Berkaitan dengan masalah pakaian, seyogyanya kita tidak berusaha untuk tampil beda dari pakaian yang umum dipakai di masyarakatnya selama pakaian tersebut tidak bertentangan dengan syariat Islam.

Seandainya masyarakat kampungnya terbiasa untuk memakai sarung, kemeja, baju koko, dan songkok hitam, maka hendaknya kita tidak berusaha untuk tampil beda dengan memakai jubah, gamis (baju pakistan), imamah (sorban yang dililit di kepala), atau syimagh (kerudung yang biasa dipakai oleh laki-laki Arab). Karena menurut para ulama bahwa yang disunahkan dalam masalah pakaian itu hendaknya seseorang menyesuaikan pakaiannya dengan pakaian penduduk negerinya, selama pakaian mereka tidak bertentangan dengan syariat Islam.

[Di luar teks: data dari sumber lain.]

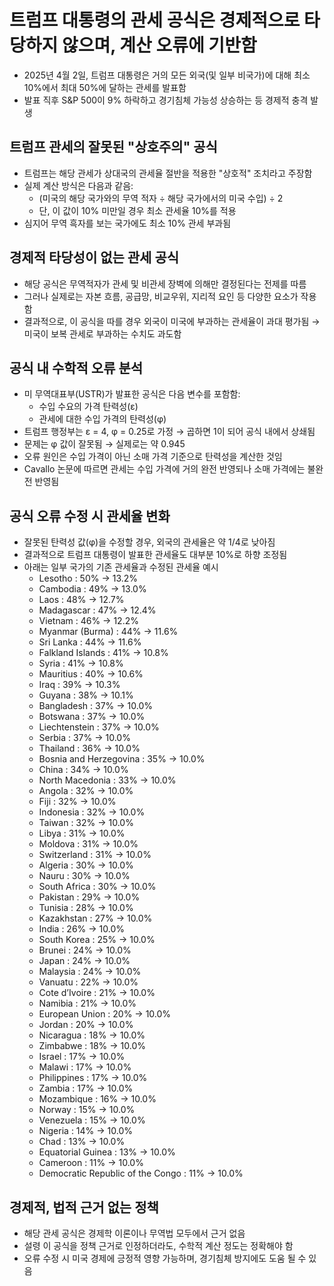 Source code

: # 트럼프 대통령의 관세 공식은 경제적으로 타당하지 않으며, 계산 오류에 기반함


* 2025년 4월 2일, 트럼프 대통령은 거의 모든 외국(및 일부 비국가)에 대해 최소 10%에서 최대 50%에 달하는 관세를 발표함
* 발표 직후 S&P 500이 9% 하락하고 경기침체 가능성 상승하는 등 경제적 충격 발생

트럼프 관세의 잘못된 "상호주의" 공식
---------------------

* 트럼프는 해당 관세가 상대국의 관세율 절반을 적용한 "상호적" 조치라고 주장함
* 실제 계산 방식은 다음과 같음:
  + (미국의 해당 국가와의 무역 적자 ÷ 해당 국가에서의 미국 수입) ÷ 2
  + 단, 이 값이 10% 미만일 경우 최소 관세율 10%를 적용
* 심지어 무역 흑자를 보는 국가에도 최소 10% 관세 부과됨

경제적 타당성이 없는 관세 공식
-----------------

* 해당 공식은 무역적자가 관세 및 비관세 장벽에 의해만 결정된다는 전제를 따름
* 그러나 실제로는 자본 흐름, 공급망, 비교우위, 지리적 요인 등 다양한 요소가 작용함
* 결과적으로, 이 공식을 따를 경우 외국이 미국에 부과하는 관세율이 과대 평가됨 → 미국이 보복 관세로 부과하는 수치도 과도함

공식 내 수학적 오류 분석
--------------

* 미 무역대표부(USTR)가 발표한 공식은 다음 변수를 포함함:
  + 수입 수요의 가격 탄력성(ε)
  + 관세에 대한 수입 가격의 탄력성(φ)
* 트럼프 행정부는 ε = 4, φ = 0.25로 가정 → 곱하면 1이 되어 공식 내에서 상쇄됨
* 문제는 φ 값이 잘못됨 → 실제로는 약 0.945
* 오류 원인은 수입 가격이 아닌 소매 가격 기준으로 탄력성을 계산한 것임
* Cavallo 논문에 따르면 관세는 수입 가격에 거의 완전 반영되나 소매 가격에는 불완전 반영됨

공식 오류 수정 시 관세율 변화
-----------------

* 잘못된 탄력성 값(φ)을 수정할 경우, 외국의 관세율은 약 1/4로 낮아짐
* 결과적으로 트럼프 대통령이 발표한 관세율도 대부분 10%로 하향 조정됨
* 아래는 일부 국가의 기존 관세율과 수정된 관세율 예시
  + Lesotho : 50% → 13.2%
  + Cambodia : 49% → 13.0%
  + Laos : 48% → 12.7%
  + Madagascar : 47% → 12.4%
  + Vietnam : 46% → 12.2%
  + Myanmar (Burma) : 44% → 11.6%
  + Sri Lanka : 44% → 11.6%
  + Falkland Islands : 41% → 10.8%
  + Syria : 41% → 10.8%
  + Mauritius : 40% → 10.6%
  + Iraq : 39% → 10.3%
  + Guyana : 38% → 10.1%
  + Bangladesh : 37% → 10.0%
  + Botswana : 37% → 10.0%
  + Liechtenstein : 37% → 10.0%
  + Serbia : 37% → 10.0%
  + Thailand : 36% → 10.0%
  + Bosnia and Herzegovina : 35% → 10.0%
  + China : 34% → 10.0%
  + North Macedonia : 33% → 10.0%
  + Angola : 32% → 10.0%
  + Fiji : 32% → 10.0%
  + Indonesia : 32% → 10.0%
  + Taiwan : 32% → 10.0%
  + Libya : 31% → 10.0%
  + Moldova : 31% → 10.0%
  + Switzerland : 31% → 10.0%
  + Algeria : 30% → 10.0%
  + Nauru : 30% → 10.0%
  + South Africa : 30% → 10.0%
  + Pakistan : 29% → 10.0%
  + Tunisia : 28% → 10.0%
  + Kazakhstan : 27% → 10.0%
  + India : 26% → 10.0%
  + South Korea : 25% → 10.0%
  + Brunei : 24% → 10.0%
  + Japan : 24% → 10.0%
  + Malaysia : 24% → 10.0%
  + Vanuatu : 22% → 10.0%
  + Cote d’Ivoire : 21% → 10.0%
  + Namibia : 21% → 10.0%
  + European Union : 20% → 10.0%
  + Jordan : 20% → 10.0%
  + Nicaragua : 18% → 10.0%
  + Zimbabwe : 18% → 10.0%
  + Israel : 17% → 10.0%
  + Malawi : 17% → 10.0%
  + Philippines : 17% → 10.0%
  + Zambia : 17% → 10.0%
  + Mozambique : 16% → 10.0%
  + Norway : 15% → 10.0%
  + Venezuela : 15% → 10.0%
  + Nigeria : 14% → 10.0%
  + Chad : 13% → 10.0%
  + Equatorial Guinea : 13% → 10.0%
  + Cameroon : 11% → 10.0%
  + Democratic Republic of the Congo : 11% → 10.0%

경제적, 법적 근거 없는 정책
----------------

* 해당 관세 공식은 경제학 이론이나 무역법 모두에서 근거 없음
* 설령 이 공식을 정책 근거로 인정하더라도, 수학적 계산 정도는 정확해야 함
* 오류 수정 시 미국 경제에 긍정적 영향 가능하며, 경기침체 방지에도 도움 될 수 있음
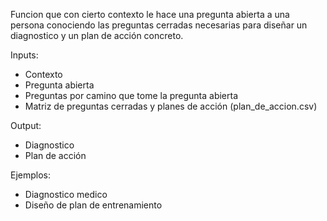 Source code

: Funcion que con cierto contexto le hace una pregunta abierta a una persona conociendo las preguntas cerradas necesarias para diseñar un diagnostico y un plan de acción concreto.

Inputs:
- Contexto
- Pregunta abierta
- Preguntas por camino que tome la pregunta abierta
- Matriz de preguntas cerradas y planes de acción (plan_de_accion.csv)

Output:
- Diagnostico
- Plan de acción

Ejemplos:
- Diagnostico medico
- Diseño de plan de entrenamiento

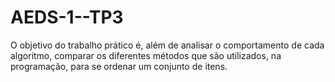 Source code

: # AEDS-1--TP3
O objetivo do trabalho prático é, além de analisar o comportamento de cada algoritmo, comparar os diferentes métodos que são utilizados, na programação, para se ordenar um conjunto de itens.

Imam Ibnu ‘Aqil rahimahullah berkata, “Tidak seyogyanya menyelisihi kebiasaan masyarakat, kecuali dalam hal yang haram.”

Diperbolehkan bagi kaum pria untuk memakai celana atau sarung pas di atas mata kaki dan tidak harus diangkat sampai pertengahan betis kaki.

Hal ini berdasarkan sabda Nabi shallallahu ‘alaihi wasallam,

إزرَةُ المؤمنِ إلى عَضَلةِ ساقَيْه، ثم إلى نِصْفِ ساقَيْه، ثم إلى كَعبَيْه، فما كان أَسفَلَ مِن ذلك في النَّارِ

Pakaian (bawah) seorang mukmin hingga di atas pertengahan betisnya, kemudian hingga pertengahan betisnya, kemudian hingga kedua mata kakinya. Jika melebihi mata kaki, maka itu akan (dimasukkan) ke neraka.” (HR. An-Nasa’i dan Ahmad. Sahih)

Bagi kaum wanita terkadang boleh memakai pakaian selain warna hitam dengan tetap memperhatikan norma-norma cara berpakaian kaum wanita yang lain, karena sahabiyyat Rasulullah shallallahu ‘alaihi wasallam pun terkadang berpakaian selain warna hitam.

Berikut ini beberapa hadis menunjukkan hal itu:

Pertama: Istri-istri Nabi shallallahu ‘alaihi wasallam terkadang memakai pakaian merah. (Diriwayatkan oleh Ibn Abi Syaibah di dalam Al-Mushannaf, VII: 371 no. 4791 dan disahihkan oleh Syekh Al-Albani)

Kedua: Ummu Khalid bintu Khalid radhiyallahu ‘anha pernah dipakaikan oleh Nabi shallallahu ‘alaihi wasallam baju bergaris-garis hijau dan kuning. (Diriwayatkan oleh Bukhari)

Ketiga: Istri Abdurrahman bin Zubair Al-Qurazhi radhiyallahu ‘anhuma pernah memakai jilbab hijau. (Diriwayatkan oleh Bukhari)

Oleh karena itu di dalam Fatawa Al-Lajnah Ad-Da’imah (XVII: 108) disebutkan,

“Pakaian wanita muslimah tidak khusus berwarna hitam, dan boleh baginya untuk memakai pakaian berwarna lain, jika menutup auratnya, tidak menyerupai pakaian laki-laki, tidak ketat membentuk lekuk-lekuk tubuhnya, tidak transparan hingga memperlihatkan apa yang ada di balik pakaian, serta tidak menimbulkan fitnah.”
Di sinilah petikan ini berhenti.